Fuel shortage in a town of Ninewa resulted in long queues in front of government petrol stations for hours since a month as the portion of the town has been cut to half due to high demand on fuel.
People prefer to stay in the long queues in front of the only public petrol station of Sinuny to receive one liter of subsidized gas for 450 IQD (USD0.30 cents only) as the cost is double in private petrol stations.
"We join the queues 4 or 5 am in the morning and in some cases it takes like 10 hours to fuel. About 300 cars make 1-km-long queue," said Najif Jundi, a resident of Sinuny sub-district of Shingal, located 120 west of Mosul, on the border of Iraq-Syria
"This sole petrol station is unable to meet the demands of all the residents and we call to solve this problem and save us from this long queue."
The petrol station is open from 8 am to 12, only four hours. The new mechanism is vehicles with odd plate numbers receive fuel in a day and the next day is for even plat numbers.
On July 19th, Zuhaer al-Araji, mayor of Mosul city center, said in a press conference the reason behind the long queues is higher demands by those who trade the fuel of public petrol stations, higher demand by people travelling from the north via Mosul to Baghdad and the south and the raise of price in neighbor cities in reference to Kurdistan region.
He declared a new mechanism of odd & even plate numbers for gas distribution as a temporary solution till the portion of the province of Ninewa is doubled soon.
The acting mayor of Sinuny Khudeda Chuki said since last month, the share of Sinuny has been reduced from 20,000 liters into 10-11 thousand for 125,000 residents.
Some residents wait for long hours and at the end have no chance to fuel as the allocated portion is distributed.
Saydo Murad, has joined the queue in 7 am till mid day and went back home empty handed. He needs fuel to transport his farm products.
"We can't afford buying fuel from private petrol stations because it's expensive.

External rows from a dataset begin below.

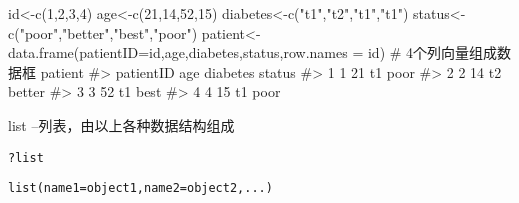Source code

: \documentclass[
  letterpaper,
  DIV=11,
  numbers=noendperiod]{scrreprt}
\newenvironment{Shaded}{\begin{snugshade}}{\end{snugshade}}
\newcommand{\AttributeTok}[1]{\textcolor[rgb]{0.40,0.45,0.13}{#1}}
\newcommand{\CommentTok}[1]{\textcolor[rgb]{0.37,0.37,0.37}{#1}}
\newcommand{\DecValTok}[1]{\textcolor[rgb]{0.68,0.00,0.00}{#1}}
\newcommand{\FunctionTok}[1]{\textcolor[rgb]{0.28,0.35,0.67}{#1}}
\newcommand{\NormalTok}[1]{\textcolor[rgb]{0.00,0.23,0.31}{#1}}
\newcommand{\OtherTok}[1]{\textcolor[rgb]{0.00,0.23,0.31}{#1}}
\newcommand{\StringTok}[1]{\textcolor[rgb]{0.13,0.47,0.30}{#1}}
\begin{document}
\begin{Shaded}
\begin{Highlighting}[]
\NormalTok{id}\OtherTok{\textless{}{-}}\FunctionTok{c}\NormalTok{(}\DecValTok{1}\NormalTok{,}\DecValTok{2}\NormalTok{,}\DecValTok{3}\NormalTok{,}\DecValTok{4}\NormalTok{) }
\NormalTok{age}\OtherTok{\textless{}{-}}\FunctionTok{c}\NormalTok{(}\DecValTok{21}\NormalTok{,}\DecValTok{14}\NormalTok{,}\DecValTok{52}\NormalTok{,}\DecValTok{15}\NormalTok{) }
\NormalTok{diabetes}\OtherTok{\textless{}{-}}\FunctionTok{c}\NormalTok{(}\StringTok{"t1"}\NormalTok{,}\StringTok{"t2"}\NormalTok{,}\StringTok{"t1"}\NormalTok{,}\StringTok{"t1"}\NormalTok{) }
\NormalTok{status}\OtherTok{\textless{}{-}}\FunctionTok{c}\NormalTok{(}\StringTok{"poor"}\NormalTok{,}\StringTok{"better"}\NormalTok{,}\StringTok{"best"}\NormalTok{,}\StringTok{"poor"}\NormalTok{) }
\NormalTok{patient}\OtherTok{\textless{}{-}}\FunctionTok{data.frame}\NormalTok{(}\AttributeTok{patientID=}\NormalTok{id,age,diabetes,status,}\AttributeTok{row.names =}\NormalTok{ id) }\CommentTok{\# 4个列向量组成数据框 }
\NormalTok{patient}
\CommentTok{\#\textgreater{}   patientID age diabetes status}
\CommentTok{\#\textgreater{} 1         1  21       t1   poor}
\CommentTok{\#\textgreater{} 2         2  14       t2 better}
\CommentTok{\#\textgreater{} 3         3  52       t1   best}
\CommentTok{\#\textgreater{} 4         4  15       t1   poor}
\end{Highlighting}
\end{Shaded}

list --列表，由以上各种数据结构组成

\texttt{?list}

\texttt{list(name1=object1,name2=object2,...)}
\end{document}
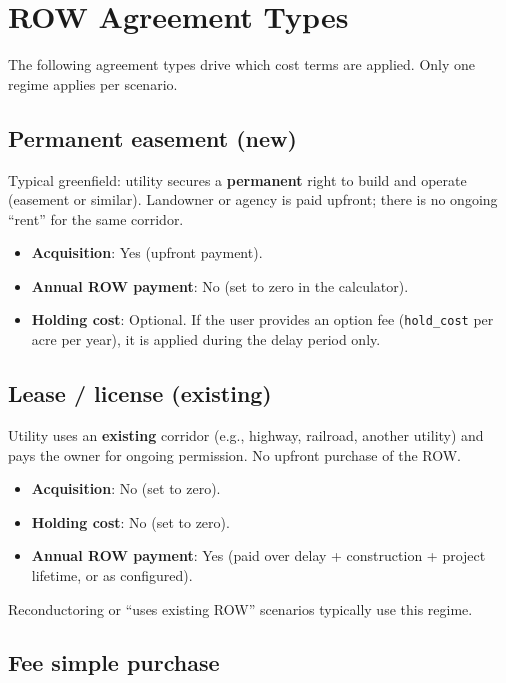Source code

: \documentclass[ctcc_full_documentation.tex]{subfiles}
\begin{document}
\section{ROW Agreement Types}

The following agreement types drive which cost terms are applied. Only one regime applies per scenario.

\subsection{Permanent easement (new)}

Typical greenfield: utility secures a \textbf{permanent} right to build and operate (easement or similar). Landowner or agency is paid upfront; there is no ongoing ``rent'' for the same corridor.

\begin{itemize}
    \item \textbf{Acquisition}: Yes (upfront payment).
    \item \textbf{Annual ROW payment}: No (set to zero in the calculator).
    \item \textbf{Holding cost}: Optional. If the user provides an option fee (\texttt{hold\_cost} per acre per year), it is applied during the delay period only.
\end{itemize}

\subsection{Lease / license (existing)}

Utility uses an \textbf{existing} corridor (e.g., highway, railroad, another utility) and pays the owner for ongoing permission. No upfront purchase of the ROW.

\begin{itemize}
    \item \textbf{Acquisition}: No (set to zero).
    \item \textbf{Holding cost}: No (set to zero).
    \item \textbf{Annual ROW payment}: Yes (paid over delay + construction + project lifetime, or as configured).
\end{itemize}

Reconductoring or ``uses existing ROW'' scenarios typically use this regime.

\subsection{Fee simple purchase}
\end{document}
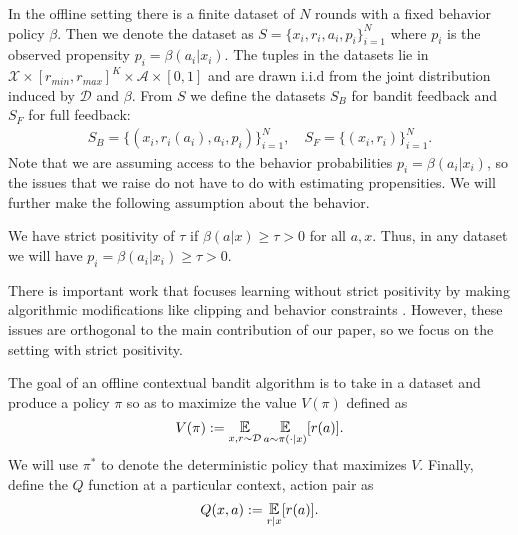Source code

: In the offline setting there is a finite dataset of $ N $ rounds with a fixed behavior policy $ \beta$.  Then we denote the dataset as $ S = \{x_i, r_i, a_i, p_i\}_{i=1}^N$ where $ p_i $ is the observed propensity $ p_i = \beta(a_i|x_i)$. The tuples in the datasets lie in $ \mathcal{X} \times [r_{min},r_{max}]^K \times \mathcal{A} \times [0,1]$ and are drawn i.i.d from the joint distribution induced by $ \mathcal{D}$ and $ \beta$.
From $ S $ we define the datasets $ S_B$ for bandit feedback and $ S_F$ for full feedback:
\begin{align*}
    S_B = \{(x_i, r_i(a_i), a_i, p_i)\}_{i=1}^N, \quad S_F = \{(x_i, r_i)\}_{i=1}^N.
\end{align*}
Note that we are assuming access to the behavior probabilities $ p_i = \beta(a_i|x_i)$, so the issues that we raise do not have to do with estimating propensities.
We will further make the following assumption about the behavior.
\begin{assumption}\label{ass:positivity}
We have strict positivity of $ \tau $ if $ \beta(a|x) \geq \tau > 0$ for all $ a, x$. Thus, in any dataset we will have $ p_i = \beta(a_i|x_i) \geq \tau > 0$.
\end{assumption}
There is important work that focuses learning without strict positivity by making algorithmic modifications like clipping \citep{bottou2013counterfactual, strehl2010learning, swaminathan2015counterfactual} and behavior constraints \citep{fujimoto2018off, laroche2019safe}. However, these issues are orthogonal to the main contribution of our paper, so we focus on the setting with strict positivity.



The goal of an offline contextual bandit algorithm is to take in a dataset and produce a policy $ \pi$ so as to maximize the value $ V(\pi)$ defined as
\begin{align*}
    V(\pi) := \E_{x, r \sim \mathcal{D}}\E_{a \sim \pi(\cdot|x)} [r(a)].
\end{align*}
We will use $ \pi^*$ to denote the deterministic policy that maximizes $ V$.
Finally, define the $ Q $ function at a particular context, action pair as
\begin{align*}
    Q(x,a) := \E_{r|x}[r(a)].
\end{align*}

Besides, waiting for long hours is not a guarantee to get fuel so we ask to sorlve this problem soon."
Mayoralty of Sinuny to put an end to the shortage has contacted Mosul which insisted that share of all towns has been cut into half.
"Most of the residents are impoverished farmers and incapable of buying fuel from private stations yet our demands to solve the problem were useless," Chuki said.
Sinuny is part of Shingal, home to the ethno-religious minority of Ezidis and one of the disputed territories between Baghdad and Erbil.
The disputed territories extend from Khanaqin in the east on the border with Iran to the oil rich city of Kirkuk heading to the west of Mosul in Shingal, home to Ezidi ethno-religious minority, on the border with Syria.
Following the declaration of military defeat of so called Islamic State in Iraq and Syria ISIS by the Iraqi government back in 2017, discord over security arrangements, public services, and the lack of a unified administration in the disputed territories, have plagued victims and survivors and led to poor public services, crisis and shortages in many sectors of life.